About 95 per cent of the 3.500 automated car washes in the UK are located at gas stations. The market has about 2.000 rollovers, well over 4.500 jet washes. “It’s usually a combination of these facilities. Brits like to wash their cars themselves.”

The latest trend for the UK is not an increase in belt conveyors or tunnels, but the installation of multiple bays with high quality jet washes to reduce waiting times and convenience for the customers.

Privately owned

BTG is the only trade organization in Germany. In the last years the number of car washes in Germany has declined, Thomas Drott of the BTG explains. He says this is a ‘good development’. The estimate for Germany is that there are 2.400 tunnels, 2.400 to 2.800 jet washes (with more than four bays) and 14.000 rollovers. The rollovers are mostly located at gas stations and belong to oil companies that lease them to the operators.

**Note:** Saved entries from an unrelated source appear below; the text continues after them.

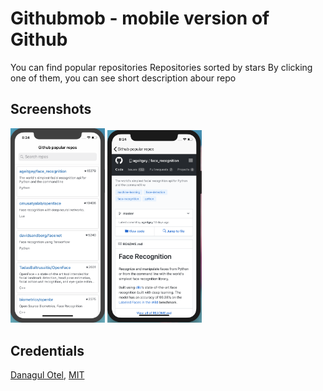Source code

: 
# Githubmob - mobile version of Github
You can find popular repositories
Repositories sorted by stars
By clicking one of them, you can see short description abour repo
## Screenshots
<img src="/screenshots/screenshot.png?raw=true" width="30%"> <img src="/screenshots/screen2.png?raw=true" width="30%">

## Credentials
[Danagul Otel](https://github.com/danchokobo),
[MIT](http://opensource.org/licenses/mit-license.html)

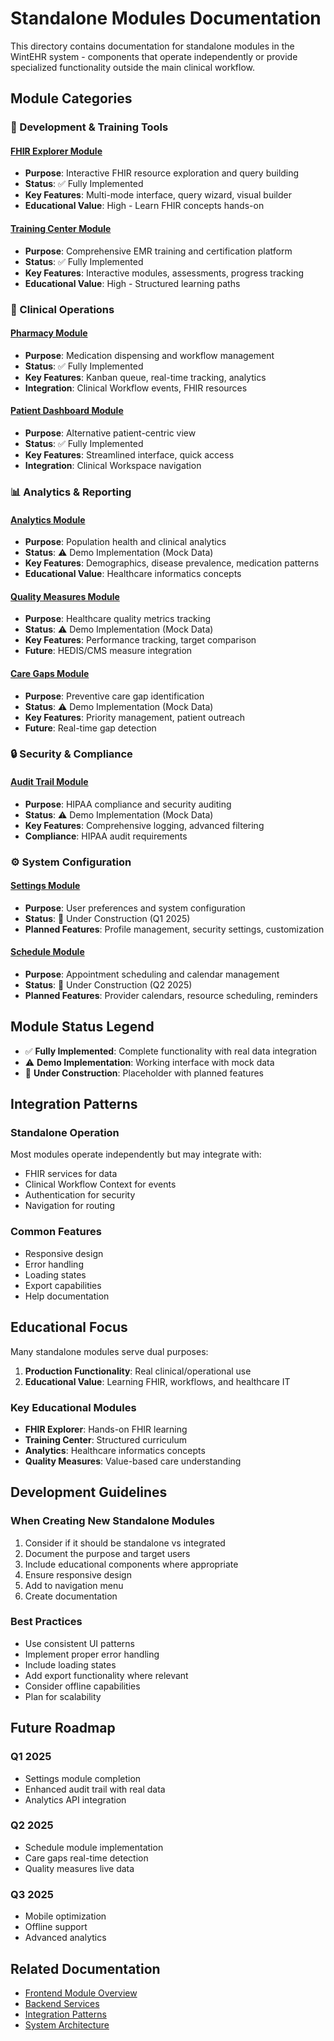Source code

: # Standalone Modules Documentation

This directory contains documentation for standalone modules in the WintEHR system - components that operate independently or provide specialized functionality outside the main clinical workflow.

## Module Categories

### 🔧 Development & Training Tools

#### [FHIR Explorer Module](./fhir-explorer-module.md)
- **Purpose**: Interactive FHIR resource exploration and query building
- **Status**: ✅ Fully Implemented
- **Key Features**: Multi-mode interface, query wizard, visual builder
- **Educational Value**: High - Learn FHIR concepts hands-on

#### [Training Center Module](./training-center-module.md)
- **Purpose**: Comprehensive EMR training and certification platform
- **Status**: ✅ Fully Implemented
- **Key Features**: Interactive modules, assessments, progress tracking
- **Educational Value**: High - Structured learning paths

### 💊 Clinical Operations

#### [Pharmacy Module](./pharmacy-module.md)
- **Purpose**: Medication dispensing and workflow management
- **Status**: ✅ Fully Implemented
- **Key Features**: Kanban queue, real-time tracking, analytics
- **Integration**: Clinical Workflow events, FHIR resources

#### [Patient Dashboard Module](./patient-dashboard-module.md)
- **Purpose**: Alternative patient-centric view
- **Status**: ✅ Fully Implemented
- **Key Features**: Streamlined interface, quick access
- **Integration**: Clinical Workspace navigation

### 📊 Analytics & Reporting

#### [Analytics Module](./analytics-module.md)
- **Purpose**: Population health and clinical analytics
- **Status**: ⚠️ Demo Implementation (Mock Data)
- **Key Features**: Demographics, disease prevalence, medication patterns
- **Educational Value**: Healthcare informatics concepts

#### [Quality Measures Module](./quality-measures-module.md)
- **Purpose**: Healthcare quality metrics tracking
- **Status**: ⚠️ Demo Implementation (Mock Data)
- **Key Features**: Performance tracking, target comparison
- **Future**: HEDIS/CMS measure integration

#### [Care Gaps Module](./care-gaps-module.md)
- **Purpose**: Preventive care gap identification
- **Status**: ⚠️ Demo Implementation (Mock Data)
- **Key Features**: Priority management, patient outreach
- **Future**: Real-time gap detection

### 🔒 Security & Compliance

#### [Audit Trail Module](./audit-trail-module.md)
- **Purpose**: HIPAA compliance and security auditing
- **Status**: ⚠️ Demo Implementation (Mock Data)
- **Key Features**: Comprehensive logging, advanced filtering
- **Compliance**: HIPAA audit requirements

### ⚙️ System Configuration

#### [Settings Module](./settings-module.md)
- **Purpose**: User preferences and system configuration
- **Status**: 🚧 Under Construction (Q1 2025)
- **Planned Features**: Profile management, security settings, customization

#### [Schedule Module](./schedule-module.md)
- **Purpose**: Appointment scheduling and calendar management
- **Status**: 🚧 Under Construction (Q2 2025)
- **Planned Features**: Provider calendars, resource scheduling, reminders

## Module Status Legend

- ✅ **Fully Implemented**: Complete functionality with real data integration
- ⚠️ **Demo Implementation**: Working interface with mock data
- 🚧 **Under Construction**: Placeholder with planned features

## Integration Patterns

### Standalone Operation
Most modules operate independently but may integrate with:
- FHIR services for data
- Clinical Workflow Context for events
- Authentication for security
- Navigation for routing

### Common Features
- Responsive design
- Error handling
- Loading states
- Export capabilities
- Help documentation

## Educational Focus

Many standalone modules serve dual purposes:
1. **Production Functionality**: Real clinical/operational use
2. **Educational Value**: Learning FHIR, workflows, and healthcare IT

### Key Educational Modules
- **FHIR Explorer**: Hands-on FHIR learning
- **Training Center**: Structured curriculum
- **Analytics**: Healthcare informatics concepts
- **Quality Measures**: Value-based care understanding

## Development Guidelines

### When Creating New Standalone Modules
1. Consider if it should be standalone vs integrated
2. Document the purpose and target users
3. Include educational components where appropriate
4. Ensure responsive design
5. Add to navigation menu
6. Create documentation

### Best Practices
- Use consistent UI patterns
- Implement proper error handling
- Include loading states
- Add export functionality where relevant
- Consider offline capabilities
- Plan for scalability

## Future Roadmap

### Q1 2025
- Settings module completion
- Enhanced audit trail with real data
- Analytics API integration

### Q2 2025
- Schedule module implementation
- Care gaps real-time detection
- Quality measures live data

### Q3 2025
- Mobile optimization
- Offline support
- Advanced analytics

## Related Documentation
- [Frontend Module Overview](../frontend/)
- [Backend Services](../backend/)
- [Integration Patterns](../integration/)
- [System Architecture](../../SYSTEM_ARCHITECTURE.md)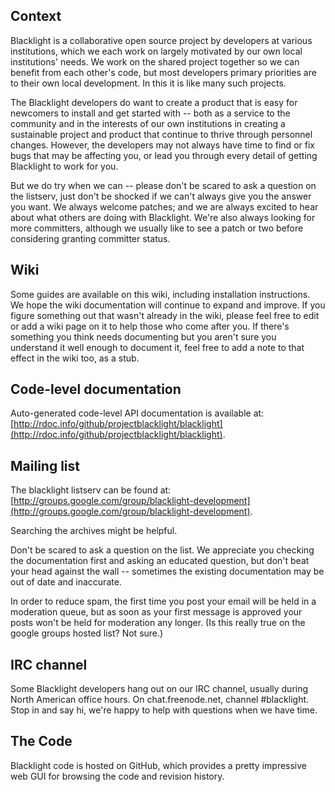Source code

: ## Context

Blacklight is a collaborative open source project by developers at various institutions, which we each work on largely motivated by our own local institutions' needs. We work on the shared project together so we can benefit from each other's code, but most developers primary priorities are to their own local development. In this it is like many such projects.

The Blacklight developers do want to create a product that is easy for newcomers to install and get started with -- both as a service to the community and in the interests of our own institutions in creating a sustainable project and product that continue to thrive through personnel changes. However, the developers may not always have time to find or fix bugs that may be affecting you, or lead you through every detail of getting Blacklight to work for you.

But we do try when we can -- please don't be scared to ask a question on the listserv, just don't be shocked if we can't always give you the answer you want.  We always welcome patches; and we are always excited to hear about what others are doing with Blacklight. We're also always looking for more committers, although we usually like to see a patch or two before considering granting committer status.

## Wiki

Some guides are available on this wiki, including installation instructions. We hope the wiki documentation will continue to expand and improve. If you figure something out that wasn't already in the wiki, please feel free to edit or add a wiki page on it to help those who come after you.  If there's something you think needs documenting but you aren't sure you understand it well enough to document it, feel free to add a note to that effect in the wiki too, as a stub.

## Code-level documentation

Auto-generated code-level API documentation is available at: [http://rdoc.info/github/projectblacklight/blacklight](http://rdoc.info/github/projectblacklight/blacklight).

## Mailing list

The blacklight listserv can be found at: [http://groups.google.com/group/blacklight-development](http://groups.google.com/group/blacklight-development).

Searching the archives might be helpful.

Don't be scared to ask a question on the list. We appreciate you checking the documentation first and asking an educated question, but don't beat your head against the wall -- sometimes the existing documentation may be out of date and inaccurate.

In order to reduce spam, the first time you post your email will be held in a moderation queue, but as soon as your first message is approved your posts won't be held for moderation any longer. (Is this really true on the google groups hosted list? Not sure.)

## IRC channel

Some Blacklight developers hang out on  our IRC channel, usually during North American office hours. On chat.freenode.net, channel #blacklight.  Stop in and say hi, we're happy to help with questions when we have time.

## The Code

Blacklight code is hosted on GitHub, which provides a pretty impressive web GUI for browsing the code and revision history.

The car wash tunnels are mostly privately owned by people who usually have one to five locations. There are a few businesses that run more than five locations and only a few chains in Germany – the best known are Mr Wash and CleanCar.

Less washes, but higher quality

The number of washes per car per year in Germany has decreased over the past years. Drott explains: “this used to be between ten and twelve, now it is down to six to eight washes. However, the customer has higher demands for the washes they do buy, they choose premium car wash programmes.”

Drott explains the decrease in the number of washes by the increased number of cars Germans own.

Typically Dutch

Mark de Graaf of Bovag spoke about the Dutch market. “Over these past few years the market has really professionalized. We see a lot of car washes from the rollover type change to tunnels.” Typically Dutch according to De Graaf is is that larger car washes invest in interior cleaning belts and (indoor) vacuum locations.

In the Netherlands most car washes are privately owned and not in the hands of big chains with multiple locations.

The coming years

The three men close their panel discussion with a look to the future According to Madderson of the CWA the land in the UK is too expensive for quick expansion and the market will likely remain consisting mostly of mom-and-pop stores. “The investment is too large”, he says. “And there is still the problem with the hand washes, those do not leave room for growth of the automated market.”

Drott of BTG Minden sees a future for unmanned express washing, but the personal touch will remain even more important – especially when it comes to the prewash areas. “The bigger trend in Germany is similar to what we’re seeing in the Netherland: we’re moving to indoor car washes with room for vacuuming and interior cleaning.”

You can watch the discussion between Drott, De Graaf and Madderson below.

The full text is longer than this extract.